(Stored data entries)
Segment Open

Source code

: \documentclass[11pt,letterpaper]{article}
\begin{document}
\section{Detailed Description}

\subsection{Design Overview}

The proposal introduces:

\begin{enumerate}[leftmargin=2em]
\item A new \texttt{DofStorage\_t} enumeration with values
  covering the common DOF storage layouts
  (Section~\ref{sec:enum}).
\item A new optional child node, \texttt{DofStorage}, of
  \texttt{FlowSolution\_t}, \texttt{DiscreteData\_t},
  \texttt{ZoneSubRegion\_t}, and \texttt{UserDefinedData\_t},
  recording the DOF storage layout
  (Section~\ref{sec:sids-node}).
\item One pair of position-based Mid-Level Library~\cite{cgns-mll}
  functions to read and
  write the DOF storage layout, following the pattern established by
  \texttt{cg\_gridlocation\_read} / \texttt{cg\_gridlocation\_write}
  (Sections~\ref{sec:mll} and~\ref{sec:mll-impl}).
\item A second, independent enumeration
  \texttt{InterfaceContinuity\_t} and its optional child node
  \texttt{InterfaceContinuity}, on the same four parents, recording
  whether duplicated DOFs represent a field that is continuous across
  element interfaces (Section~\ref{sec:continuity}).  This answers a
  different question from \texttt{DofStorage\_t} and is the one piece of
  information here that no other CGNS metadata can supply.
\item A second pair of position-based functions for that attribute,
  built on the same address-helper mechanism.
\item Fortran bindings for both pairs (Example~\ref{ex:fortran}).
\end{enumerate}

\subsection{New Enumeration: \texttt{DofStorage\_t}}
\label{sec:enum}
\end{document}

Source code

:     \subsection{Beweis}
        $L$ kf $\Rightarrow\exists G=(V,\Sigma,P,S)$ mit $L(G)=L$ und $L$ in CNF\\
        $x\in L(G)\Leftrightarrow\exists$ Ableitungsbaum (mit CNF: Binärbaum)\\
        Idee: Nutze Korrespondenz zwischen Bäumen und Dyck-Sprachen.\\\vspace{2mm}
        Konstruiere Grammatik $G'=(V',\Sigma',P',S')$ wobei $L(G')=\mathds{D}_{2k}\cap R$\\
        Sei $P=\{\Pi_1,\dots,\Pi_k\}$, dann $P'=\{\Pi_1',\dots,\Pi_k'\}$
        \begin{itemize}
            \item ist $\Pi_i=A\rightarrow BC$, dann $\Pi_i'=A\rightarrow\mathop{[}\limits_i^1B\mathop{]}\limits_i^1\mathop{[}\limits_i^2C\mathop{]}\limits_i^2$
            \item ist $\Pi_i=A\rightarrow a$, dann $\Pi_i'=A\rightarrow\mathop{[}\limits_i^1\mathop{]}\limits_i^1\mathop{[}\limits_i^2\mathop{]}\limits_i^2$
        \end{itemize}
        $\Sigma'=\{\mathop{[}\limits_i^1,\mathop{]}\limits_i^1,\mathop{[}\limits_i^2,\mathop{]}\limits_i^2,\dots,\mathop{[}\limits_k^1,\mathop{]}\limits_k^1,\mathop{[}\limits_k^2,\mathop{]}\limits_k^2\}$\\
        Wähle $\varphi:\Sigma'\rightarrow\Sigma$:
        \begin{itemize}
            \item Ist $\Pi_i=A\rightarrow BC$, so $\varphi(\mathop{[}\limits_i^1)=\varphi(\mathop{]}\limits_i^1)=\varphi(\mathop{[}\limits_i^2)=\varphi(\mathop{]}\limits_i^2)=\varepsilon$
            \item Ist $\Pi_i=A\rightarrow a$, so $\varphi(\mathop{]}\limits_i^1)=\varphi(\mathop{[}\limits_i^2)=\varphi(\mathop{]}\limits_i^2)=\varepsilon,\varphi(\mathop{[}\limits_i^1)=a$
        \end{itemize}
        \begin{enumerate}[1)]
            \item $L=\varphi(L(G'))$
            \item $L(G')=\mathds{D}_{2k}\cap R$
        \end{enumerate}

Segment Closed

The lines you need are those with the word "Sigma"; list them from the entries.

*SOLUTION TO THE PROBLEM*.
        $L$ kf $\Rightarrow\exists G=(V,\Sigma,P,S)$ mit $L(G)=L$ und $L$ in CNF\\
        Konstruiere Grammatik $G'=(V',\Sigma',P',S')$ wobei $L(G')=\mathds{D}_{2k}\cap R$\\
        $\Sigma'=\{\mathop{[}\limits_i^1,\mathop{]}\limits_i^1,\mathop{[}\limits_i^2,\mathop{]}\limits_i^2,\dots,\mathop{[}\limits_k^1,\mathop{]}\limits_k^1,\mathop{[}\limits_k^2,\mathop{]}\limits_k^2\}$\\
        Wähle $\varphi:\Sigma'\rightarrow\Sigma$:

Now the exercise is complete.